| Aim of the exercise |
Would you output the entries below only from the line containing "will focus on" through the line containing "of one pending", exactly as they stand and with both ends included?

| Material supplied |

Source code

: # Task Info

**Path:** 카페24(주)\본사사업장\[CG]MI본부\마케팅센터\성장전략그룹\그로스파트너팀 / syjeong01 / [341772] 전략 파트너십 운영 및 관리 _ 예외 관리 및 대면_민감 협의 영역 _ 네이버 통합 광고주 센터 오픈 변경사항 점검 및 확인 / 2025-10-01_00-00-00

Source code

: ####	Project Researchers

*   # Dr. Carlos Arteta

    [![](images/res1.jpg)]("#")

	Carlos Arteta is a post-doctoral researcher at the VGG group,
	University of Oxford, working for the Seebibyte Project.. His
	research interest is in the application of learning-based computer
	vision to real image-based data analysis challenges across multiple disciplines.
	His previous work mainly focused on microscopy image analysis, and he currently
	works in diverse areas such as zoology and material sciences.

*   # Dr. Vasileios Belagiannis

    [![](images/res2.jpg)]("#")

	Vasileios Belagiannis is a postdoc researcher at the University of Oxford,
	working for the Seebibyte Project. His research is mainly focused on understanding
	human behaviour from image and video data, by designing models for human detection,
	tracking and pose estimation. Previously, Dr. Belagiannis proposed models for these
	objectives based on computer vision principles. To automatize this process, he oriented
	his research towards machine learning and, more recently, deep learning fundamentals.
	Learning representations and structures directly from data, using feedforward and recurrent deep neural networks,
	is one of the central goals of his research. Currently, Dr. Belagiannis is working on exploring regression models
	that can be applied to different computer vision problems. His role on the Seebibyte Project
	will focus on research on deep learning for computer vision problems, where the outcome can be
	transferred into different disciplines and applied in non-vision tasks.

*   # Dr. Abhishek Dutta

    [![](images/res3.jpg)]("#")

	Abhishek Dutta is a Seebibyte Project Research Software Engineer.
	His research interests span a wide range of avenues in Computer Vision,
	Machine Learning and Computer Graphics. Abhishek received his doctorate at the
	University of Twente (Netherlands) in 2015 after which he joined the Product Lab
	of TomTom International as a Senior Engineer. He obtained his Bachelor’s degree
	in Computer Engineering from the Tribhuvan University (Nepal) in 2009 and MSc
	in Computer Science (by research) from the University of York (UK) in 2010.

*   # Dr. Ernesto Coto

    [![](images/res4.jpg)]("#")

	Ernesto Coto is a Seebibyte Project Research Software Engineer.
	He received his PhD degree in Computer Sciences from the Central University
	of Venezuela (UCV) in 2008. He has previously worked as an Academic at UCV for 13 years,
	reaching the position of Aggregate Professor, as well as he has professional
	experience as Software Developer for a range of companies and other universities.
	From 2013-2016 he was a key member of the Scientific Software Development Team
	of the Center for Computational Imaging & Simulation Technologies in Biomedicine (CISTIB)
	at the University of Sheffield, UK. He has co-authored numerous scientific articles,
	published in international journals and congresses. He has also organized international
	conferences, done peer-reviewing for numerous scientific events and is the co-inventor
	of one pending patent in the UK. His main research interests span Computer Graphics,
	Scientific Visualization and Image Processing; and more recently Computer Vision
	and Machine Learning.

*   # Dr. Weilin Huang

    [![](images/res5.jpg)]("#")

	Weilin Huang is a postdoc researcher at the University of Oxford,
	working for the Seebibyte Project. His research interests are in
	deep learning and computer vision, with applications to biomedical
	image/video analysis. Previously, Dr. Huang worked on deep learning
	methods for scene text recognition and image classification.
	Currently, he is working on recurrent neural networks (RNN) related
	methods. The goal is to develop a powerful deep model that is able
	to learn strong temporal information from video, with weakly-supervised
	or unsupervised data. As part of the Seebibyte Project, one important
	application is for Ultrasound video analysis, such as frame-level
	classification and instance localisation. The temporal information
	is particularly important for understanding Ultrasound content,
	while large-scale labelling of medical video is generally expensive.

| Exercise result |
	will focus on research on deep learning for computer vision problems, where the outcome can be
	transferred into different disciplines and applied in non-vision tasks.

*   # Dr. Abhishek Dutta

    [![](images/res3.jpg)]("#")

	Abhishek Dutta is a Seebibyte Project Research Software Engineer.
	His research interests span a wide range of avenues in Computer Vision,
	Machine Learning and Computer Graphics. Abhishek received his doctorate at the
	University of Twente (Netherlands) in 2015 after which he joined the Product Lab
	of TomTom International as a Senior Engineer. He obtained his Bachelor’s degree
	in Computer Engineering from the Tribhuvan University (Nepal) in 2009 and MSc
	in Computer Science (by research) from the University of York (UK) in 2010.

*   # Dr. Ernesto Coto

    [![](images/res4.jpg)]("#")

	Ernesto Coto is a Seebibyte Project Research Software Engineer.
	He received his PhD degree in Computer Sciences from the Central University
	of Venezuela (UCV) in 2008. He has previously worked as an Academic at UCV for 13 years,
	reaching the position of Aggregate Professor, as well as he has professional
	experience as Software Developer for a range of companies and other universities.
	From 2013-2016 he was a key member of the Scientific Software Development Team
	of the Center for Computational Imaging & Simulation Technologies in Biomedicine (CISTIB)
	at the University of Sheffield, UK. He has co-authored numerous scientific articles,
	published in international journals and congresses. He has also organized international
	conferences, done peer-reviewing for numerous scientific events and is the co-inventor
	of one pending patent in the UK. His main research interests span Computer Graphics,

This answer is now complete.